Artificial Intelligence (AI) is changing the global workforce, generating fears that it will put masses of people out of work. Indeed, some job loss is likely as computers, intelligent machines, and robots take over certain tasks done by humans. For example, passenger cars and semi-trailer trucks will be able to drive themselves in the future, and that means that there won’t be a need for quite as many drivers. Elon Musk, the co-founder and CEO of Tesla and SpaceX, predicts that so many jobs will be replaced by intelligent machines and robots in the future that eventually “people will have less work to do and ultimately will be sustained by payments from the government.” The World Economic Forum concluded in a recent report that “a new generation of smart machines, fueled by rapid advances in artificial intelligence (AI) and robotics, could potentially replace a large proportion of existing human jobs.”

 

All of this raises the question of whether lawyers and even judges will eventually be replaced with algorithms.

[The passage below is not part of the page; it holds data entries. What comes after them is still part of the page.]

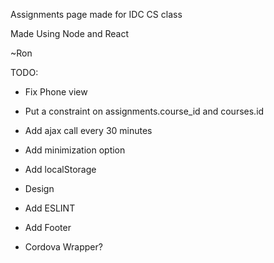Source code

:Assignments page made for IDC CS class

Made Using Node and React

~Ron

TODO:
* Fix Phone view

* Put a constraint on assignments.course_id and courses.id

* Add ajax call every 30 minutes
* Add minimization option
* Add localStorage

* Design
* Add ESLINT

* Add Footer

* Cordova Wrapper?

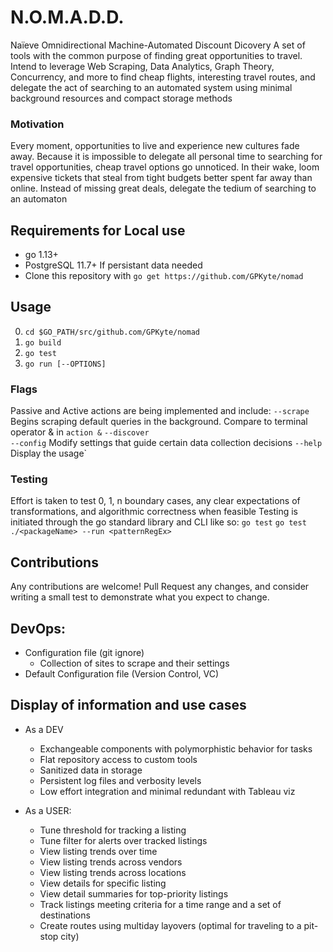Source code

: # N.O.M.A.D.D.

Naïeve Omnidirectional Machine-Automated Discount Dicovery
A set of tools with the common purpose of finding great opportunities to travel. Intend to leverage Web Scraping, Data Analytics, Graph Theory, Concurrency, and more to find cheap flights, interesting travel routes, and delegate the act of searching to an automated system using minimal background resources and compact storage methods


### Motivation

Every moment, opportunities to live and experience new cultures fade away. Because it is impossible to delegate all personal time to searching for travel opportunities, cheap travel options go unnoticed. In their wake, loom expensive tickets that steal from tight budgets better spent far away than online. Instead of missing great deals, delegate the tedium of searching to an automaton

## Requirements for Local use
* go 1.13+
* PostgreSQL 11.7+ If persistant data needed
* Clone this repository with `go get https://github.com/GPKyte/nomad`

## Usage
0) `cd $GO_PATH/src/github.com/GPKyte/nomad`
1) `go build`
2) `go test`
3) `go run [--OPTIONS]`

### Flags

Passive and Active actions are being implemented and include:
  `--scrape`          Begins scraping default queries in the background. Compare to terminal operator & in `action &`
  `--discover`        
  `--config`          Modify settings that guide certain data collection decisions
  `--help`            Display the usage`

### Testing

Effort is taken to test 0, 1, n boundary cases, any clear expectations of transformations, and algorithmic correctness when feasible
Testing is initiated through the go standard library and CLI like so:
  `go test`
  `go test ./<packageName> --run <patternRegEx>`

## Contributions

Any contributions are welcome! Pull Request any changes, and consider writing a small test to demonstrate what you expect to change.


## DevOps:
* Configuration file (git ignore)
    - Collection of sites to scrape and their settings
* Default Configuration file (Version Control, VC)


## Display of information and use cases
* As a DEV
    - Exchangeable components with polymorphistic behavior for tasks
    - Flat repository access to custom tools
    - Sanitized data in storage
    - Persistent log files and verbosity levels
    - Low effort integration and minimal redundant with Tableau viz


* As a USER:
    - Tune threshold for tracking a listing
    - Tune filter for alerts over tracked listings
    - View listing trends over time
    - View listing trends across vendors
    - View listing trends across locations
    - View details for specific listing
    - View detail summaries for top-priority listings
    - Track listings meeting criteria for a time range and a set of destinations
    - Create routes using multiday layovers (optimal for traveling to a pit-stop city)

As one observer noted, “The law is in many ways particularly conducive to the application of AI and machine learning.” For example, legal rulings in a common law system involve deriving axioms from precedent, applying those axioms to the particular facts at hand, and reaching conclusions accordingly. Similarly, AI systems also learn to make decisions based on training data and apply the inferred rules to new situations. A growing number of companies are building machine learning models that ask the AI to assess a host of factors—from the corpus of relevant precedent, venue, to a case’s particular fact pattern–to predict the outcomes of pending cases.

 

On the policy front, what will AI bring to our legal system? It’s easy to see why AI can be a valuable productivity tool and make our legal system less expensive. AI outperforms human brains in processing speed, accuracy, and consistency. Machines don’t make mistakes because they’re tired, but humans do. LegalMind, a company that builds AI systems that “produces responsive pleadings, discovery requests and responses, and related documents that are tailored to the claims, allegations, and requests in the legal document uploaded” is quick to point out that their AI can do “A Day’s Work In Two Minutes.” LawGeex, a provider of AI-powered Contract Review Automation platform, claimed that their AI system has overtaken top lawyers in accurately “reading” legal and contractual documents and spotting risks. In a “showdown” between 20 “US-trained lawyers with decades of contract experiences” against the LawGeex Artificial Intelligence Solution, The LawGeex AI achieved an accuracy rate of 94%, while the 20 human lawyers achieved an average accuracy rate of 85%. Large businesses like Salesforce, Home Depot, and eBay now use AI-powered contract review services in their operations. It is not hard to imagine a future when AI programs are entrusted to carry out the entire contract drafting and review process.

 

Besides productivity gains, will AI also make our justice system fairer? This is a significantly more complicated question. On the one hand, judges are not immune to biases and mistakes. Research suggests that judges more often rely more on their intuitive assessments than on deliberative judgments, giving licenses to one’s biases to affect the outcome. Empirical evidence demonstrates that black defendants are incarcerated longer and more frequently sentenced to death in the criminal justice system. Judicial biases and mistakes are costly; they hurt those discriminated against, and they hurt the broader public by reducing trust in our judicial system. AI can help identify and reduce the impact of human biases and mistakes. This is because AI operates on facts and numbers alone and can be as unbiased as the data that it was provided with. Terence Mauri, a UK-based AI expert, predicts that “AI will usher in a new, fairer form of digital justice whereby human emotion, bias, and error will become a thing of the past” and that “hearings will be quicker and the innocent will be far less likely to be convicted of a crime they did not commit.” On the other hand, AI can also make the problem worse by baking in and deploying biases at scale. For example, bias can creep into algorithms precisely because the training data include biased human decisions or reflect historical or social inequities.” Therefore, we must address bias in AI. There are no quick fixes but scientists have come up with a wide variety of techniques that help ensure AI systems are fair.

 

For years, the legal industry has resisted technological disruption, but no one can ignore the speed at which technology is spreading and changing the nature of jobs. Sooner or later, we will have AI systems that are sophisticated, accurate, and fair enough to complete more and more legal tasks, such as reviewing and redlining contracts, research, and ruling small court claims. As more mundane tasks will be offloaded to machines, lawyers can focus on more high-impact and strategic work, and senior judges can focus on setting legally binding precedents, creating new laws, and overseeing appeals. Actually, AI will probably make surviving legal jobs more interesting.

* Yifan Cao is an Associate Editor on the Michigan Technology Law Review.